* Exercise brief: Count every line in the entries below that contains the word "status", and give only that number.

Start of Block

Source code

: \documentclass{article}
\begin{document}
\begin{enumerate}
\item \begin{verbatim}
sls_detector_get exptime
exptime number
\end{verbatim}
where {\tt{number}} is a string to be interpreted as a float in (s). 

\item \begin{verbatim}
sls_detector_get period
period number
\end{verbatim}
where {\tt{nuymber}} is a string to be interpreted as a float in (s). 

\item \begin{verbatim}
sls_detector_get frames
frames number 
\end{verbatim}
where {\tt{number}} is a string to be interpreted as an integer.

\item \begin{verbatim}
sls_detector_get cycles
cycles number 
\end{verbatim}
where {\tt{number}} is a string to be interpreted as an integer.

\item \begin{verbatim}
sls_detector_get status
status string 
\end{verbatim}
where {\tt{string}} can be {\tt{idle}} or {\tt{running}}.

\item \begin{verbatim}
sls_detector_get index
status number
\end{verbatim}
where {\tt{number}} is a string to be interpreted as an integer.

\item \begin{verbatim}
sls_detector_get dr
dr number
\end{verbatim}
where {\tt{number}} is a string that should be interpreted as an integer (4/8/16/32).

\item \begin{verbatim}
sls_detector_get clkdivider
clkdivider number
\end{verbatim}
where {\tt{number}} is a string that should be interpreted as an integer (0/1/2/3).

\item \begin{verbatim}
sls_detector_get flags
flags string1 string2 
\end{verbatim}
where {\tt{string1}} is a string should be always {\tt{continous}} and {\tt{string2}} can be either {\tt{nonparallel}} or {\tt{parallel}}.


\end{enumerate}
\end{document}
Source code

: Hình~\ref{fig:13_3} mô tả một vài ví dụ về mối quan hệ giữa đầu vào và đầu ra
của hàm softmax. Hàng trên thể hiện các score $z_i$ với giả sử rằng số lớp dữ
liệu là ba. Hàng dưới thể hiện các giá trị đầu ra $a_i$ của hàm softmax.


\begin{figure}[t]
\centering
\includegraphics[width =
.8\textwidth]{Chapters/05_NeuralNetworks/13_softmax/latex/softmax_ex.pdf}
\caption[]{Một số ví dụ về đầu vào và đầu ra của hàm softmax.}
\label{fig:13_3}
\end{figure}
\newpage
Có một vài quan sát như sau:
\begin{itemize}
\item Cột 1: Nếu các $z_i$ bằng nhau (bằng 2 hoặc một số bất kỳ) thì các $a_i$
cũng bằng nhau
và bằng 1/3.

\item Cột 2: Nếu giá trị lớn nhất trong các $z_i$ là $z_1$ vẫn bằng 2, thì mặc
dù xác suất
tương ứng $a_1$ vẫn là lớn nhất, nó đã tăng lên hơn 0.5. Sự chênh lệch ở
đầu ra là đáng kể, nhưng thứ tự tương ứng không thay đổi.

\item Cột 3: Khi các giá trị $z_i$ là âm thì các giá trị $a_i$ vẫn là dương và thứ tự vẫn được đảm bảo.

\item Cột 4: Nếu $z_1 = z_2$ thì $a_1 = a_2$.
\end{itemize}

End of Block

* Task response: 3